Ce n'est pas que Le Brun n'ait parfaitement démêlé tout ce qu'a de littéraire l'art de Poussin. Construction de l'ensemble, ordonnance générale, distribution des groupes, clarté du langage, variété d'expression dans l'unité d'action, et même péripéties dans une seule scène, Poussin a tout cela, en poète et en historien non moins qu'en peintre. Le rapprochement de la peinture à la Poussin avec l'histoire d'une part, et la poésie dramatique de l'autre, est établi par Le Brun avec une grande sûreté : « Pour ce qui est d'avoir représenté des personnes dont les unes sont dans la misère pendant que les autres reçoivent du soulagement, c'est en quoi ce savant peintre a montré qu'il était un véritable poète, ayant composé son ouvrage dans les règles que l'art de la poésie veut que l'on observe aux pièces de théâtre... » C'est déjà, comme on le voit, la célèbre question ut pictura poesis qui se pose, c'est-à-dire l'unité de principe momentanément imposée aux arts les plus différents, en vertu d'un adage antique qui repose lui-même sur un contresens. Ce contresens est d'ailleurs une création de l'esprit classique, et l'on peut dire qu'il a fait époque dans l'art (2). Le Brun devait le formuler, puisqu'il a pu déjà le lire sur les toiles de Poussin. Mais sa netteté d'esprit allait encore ici desservir l'art, comme tout à l'heure sa subtilité : car le moyen, en adoptant pour point de départ une peinture aussi exceptionnellement parlante, de ne point faire trop raisonner l'art, et de ne point lui ravir tout son charme en lui prescrivant à l'avance le détail de ses effets?


Notes
(1) Conférence du samedi 5 novembre 1667. (H. Jouin, Conférences, p. 43-66.) - Le 3 décembre 1667, dans les Aveugles de Jéricho, de Poussin, Séb. Bourdon s'applaudira, de même, de retrouver le Gladiateur, l'Apollon et la Vénus de Médicis. Voilà une Vénus bien placée auprès du Christ.
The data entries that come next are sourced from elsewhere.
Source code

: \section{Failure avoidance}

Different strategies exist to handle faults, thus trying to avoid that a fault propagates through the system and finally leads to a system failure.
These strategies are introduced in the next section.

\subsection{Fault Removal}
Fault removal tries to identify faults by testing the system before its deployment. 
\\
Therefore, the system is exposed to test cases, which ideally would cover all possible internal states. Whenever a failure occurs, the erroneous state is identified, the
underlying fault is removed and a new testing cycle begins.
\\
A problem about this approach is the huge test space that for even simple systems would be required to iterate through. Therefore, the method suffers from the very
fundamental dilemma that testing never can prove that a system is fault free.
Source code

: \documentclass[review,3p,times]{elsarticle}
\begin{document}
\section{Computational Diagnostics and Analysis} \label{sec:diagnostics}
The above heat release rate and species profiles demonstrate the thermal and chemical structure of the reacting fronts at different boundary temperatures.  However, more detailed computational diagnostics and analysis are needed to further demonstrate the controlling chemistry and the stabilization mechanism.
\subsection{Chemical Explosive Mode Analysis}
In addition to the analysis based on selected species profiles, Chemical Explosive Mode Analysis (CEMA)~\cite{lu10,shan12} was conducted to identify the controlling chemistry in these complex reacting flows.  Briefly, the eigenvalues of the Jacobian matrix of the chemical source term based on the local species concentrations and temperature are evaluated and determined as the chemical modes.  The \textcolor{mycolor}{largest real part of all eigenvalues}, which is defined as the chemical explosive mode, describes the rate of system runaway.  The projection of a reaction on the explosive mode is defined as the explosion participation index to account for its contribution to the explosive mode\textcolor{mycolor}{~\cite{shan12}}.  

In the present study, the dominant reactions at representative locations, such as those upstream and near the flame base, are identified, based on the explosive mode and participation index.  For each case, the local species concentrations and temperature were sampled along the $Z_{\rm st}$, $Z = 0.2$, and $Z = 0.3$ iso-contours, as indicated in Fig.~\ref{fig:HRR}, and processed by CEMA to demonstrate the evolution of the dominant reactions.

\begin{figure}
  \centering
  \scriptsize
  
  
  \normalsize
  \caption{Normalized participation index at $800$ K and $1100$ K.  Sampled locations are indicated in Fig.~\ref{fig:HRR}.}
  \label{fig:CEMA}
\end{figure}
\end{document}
(2) On s'excuserait d'avoir à souligner ce contresens fameux, si d'autre part il n'était encore accrédité. Horace n'a jamais dit que " la poésie est une peinture » (et quand même il l'eût dit!). Il a dit que telle poésie, comme telle peinture, demandait à être regardée de près, telle autre à être regardée de loin. C'est une tout autre idée, et aussi juste que la première est fausse
    Ut pictura, poesis erit quae, si propius stes,
    Te capiat magis, et quaedam, si longius abstes.